Permíta-se o silêncio. Não um silêncio qualquer, contaminado pelo ronronar das máquinas mortíferas e dos fogos de artifício, quando todos comemoram um ano que nunca terminará. Permíta-se um silêncio imune ao medo das ondas que afundam os barcos dos pescadores e riscam do mapa as cidades construídas nas praias, quando tudo era seguro e o futuro nos reservava um oceano de raras oportunidades.
Permíta-se sonhar. Mesmo que não valha nada para muitos as utopias que você traçou, enquanto observava a sua estrela da sorte, entre todas as estrelas que aprendeu a amar, ouvindo soul, mozart e rock and roll, num tempo em que mudar o mundo era tão simples e trivial.

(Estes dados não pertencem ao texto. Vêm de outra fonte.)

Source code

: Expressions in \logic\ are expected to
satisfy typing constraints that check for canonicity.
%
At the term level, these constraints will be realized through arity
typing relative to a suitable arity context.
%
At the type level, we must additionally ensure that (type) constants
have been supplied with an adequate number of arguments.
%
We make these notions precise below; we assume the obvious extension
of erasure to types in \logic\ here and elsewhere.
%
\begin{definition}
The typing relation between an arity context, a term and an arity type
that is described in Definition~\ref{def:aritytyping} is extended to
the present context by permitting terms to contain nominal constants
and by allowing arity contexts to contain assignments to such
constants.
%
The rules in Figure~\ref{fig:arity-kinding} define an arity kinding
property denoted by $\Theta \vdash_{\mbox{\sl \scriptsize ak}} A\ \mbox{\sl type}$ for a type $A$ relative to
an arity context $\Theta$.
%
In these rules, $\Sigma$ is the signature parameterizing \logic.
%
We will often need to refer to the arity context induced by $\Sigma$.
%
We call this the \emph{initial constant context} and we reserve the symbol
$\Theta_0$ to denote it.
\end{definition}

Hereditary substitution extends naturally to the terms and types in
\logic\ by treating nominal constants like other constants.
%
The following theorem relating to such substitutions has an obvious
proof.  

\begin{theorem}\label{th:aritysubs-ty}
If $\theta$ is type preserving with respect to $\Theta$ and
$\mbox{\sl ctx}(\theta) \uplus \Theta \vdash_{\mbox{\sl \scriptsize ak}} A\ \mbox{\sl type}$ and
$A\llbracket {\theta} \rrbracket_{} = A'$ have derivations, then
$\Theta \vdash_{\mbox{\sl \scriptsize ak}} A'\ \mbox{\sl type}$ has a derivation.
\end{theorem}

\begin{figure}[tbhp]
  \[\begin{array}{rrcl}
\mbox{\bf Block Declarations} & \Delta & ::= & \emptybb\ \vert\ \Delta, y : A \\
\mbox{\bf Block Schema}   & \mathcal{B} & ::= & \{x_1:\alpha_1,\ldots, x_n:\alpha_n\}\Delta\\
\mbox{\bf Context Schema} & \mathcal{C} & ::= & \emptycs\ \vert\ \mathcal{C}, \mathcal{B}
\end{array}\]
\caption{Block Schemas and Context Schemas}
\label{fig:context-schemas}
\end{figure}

Permíta-se viver. Não uma vida qualquer, mas a vida que você escolheu, a vida passível de alegrias e tristezas, que faz de você alguém tão especial e mesmo que o mundo seja impossível de suportar, você dirá: venci !
Permíta-se o Amor. Não um amor insípido, mas aquele amor que transcende tudo o que já foi escrito sobre as paixões avassaladoras ou simplesmente o amor pela beleza de uma simples gota de orvalho brilhando ao amanhecer.
Permíta-se o silêncio, sim.
Sem os gritos das sirenes, trovões, tiros em Hollywood ou na Rocinha, sem os gritos dos pastores midiáticos, as bestas do apocalípse e as manchetes que mancham de sangue a alma dos espectadores perplexos e passivos, acorrentados aos confortáveis sofás, enquanto, lá fora, a realidade dita as suas regras e expõe em cores melodramáticas a última notícia, as lágrimas e o grito de horror no jornal da tarde.
Permíta-se o silêncio.
Ele viu nascer e morrer impérios, civilizações, sistemas planetários e tudo o que conhecemos ou consideramos inimaginável será apenas um aceno na memória do Tempo.